Reproduce only the lines from the one containing "crowded the business" through the end of the data, exactly as they stand.

Stored data
+++
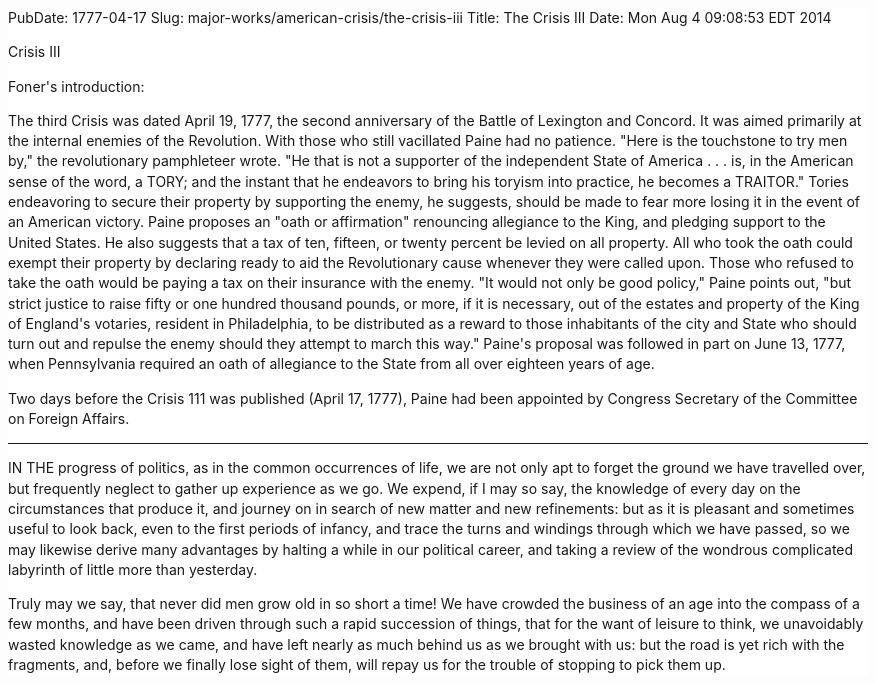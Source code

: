 PubDate: 1777-04-17
Slug: major-works/american-crisis/the-crisis-iii
Title: The Crisis III
Date: Mon Aug  4 09:08:53 EDT 2014

   Crisis III

    

   Foner's introduction:

   The third Crisis was dated April 19, 1777, the second anniversary of the
   Battle of Lexington and Concord. It was aimed primarily at the internal
   enemies of the Revolution. With those who still vacillated Paine had no
   patience. "Here is the touchstone to try men by," the revolutionary
   pamphleteer wrote. "He that is not a supporter of the independent State of
   America . . . is, in the American sense of the word, a TORY; and the
   instant that he endeavors to bring his toryism into practice, he becomes a
   TRAITOR." Tories endeavoring to secure their property by supporting the
   enemy, he suggests, should be made to fear more losing it in the event of
   an American victory. Paine proposes an "oath or affirmation" renouncing
   allegiance to the King, and pledging support to the United States. He also
   suggests that a tax of ten, fifteen, or twenty percent be levied on all
   property. All who took the oath could exempt their property by declaring
   ready to aid the Revolutionary cause whenever they were called upon. Those
   who refused to take the oath would be paying a tax on their insurance with
   the enemy. "It would not only be good policy," Paine points out, "but
   strict justice to raise fifty or one hundred thousand pounds, or more, if
   it is necessary, out of the estates and property of the King of England's
   votaries, resident in Philadelphia, to be distributed as a reward to those
   inhabitants of the city and State who should turn out and repulse the
   enemy should they attempt to march this way." Paine's proposal was
   followed in part on June 13, 1777, when Pennsylvania required an oath of
   allegiance to the State from all over eighteen years of age.

   Two days before the Crisis 111 was published (April 17, 1777), Paine had
   been appointed by Congress Secretary of the Committee on Foreign Affairs.

   *************

   IN THE progress of politics, as in the common occurrences of life, we are
   not only apt to forget the ground we have travelled over, but frequently
   neglect to gather up experience as we go. We expend, if I may so say, the
   knowledge of every day on the circumstances that produce it, and journey
   on in search of new matter and new refinements: but as it is pleasant and
   sometimes useful to look back, even to the first periods of infancy, and
   trace the turns and windings through which we have passed, so we may
   likewise derive many advantages by halting a while in our political
   career, and taking a review of the wondrous complicated labyrinth of
   little more than yesterday.

   Truly may we say, that never did men grow old in so short a time! We have
   crowded the business of an age into the compass of a few months, and have
   been driven through such a rapid succession of things, that for the want
   of leisure to think, we unavoidably wasted knowledge as we came, and have
   left nearly as much behind us as we brought with us: but the road is yet
   rich with the fragments, and, before we finally lose sight of them, will
   repay us for the trouble of stopping to pick them up.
+++
# Answer
   crowded the business of an age into the compass of a few months, and have
   been driven through such a rapid succession of things, that for the want
   of leisure to think, we unavoidably wasted knowledge as we came, and have
   left nearly as much behind us as we brought with us: but the road is yet
   rich with the fragments, and, before we finally lose sight of them, will
   repay us for the trouble of stopping to pick them up.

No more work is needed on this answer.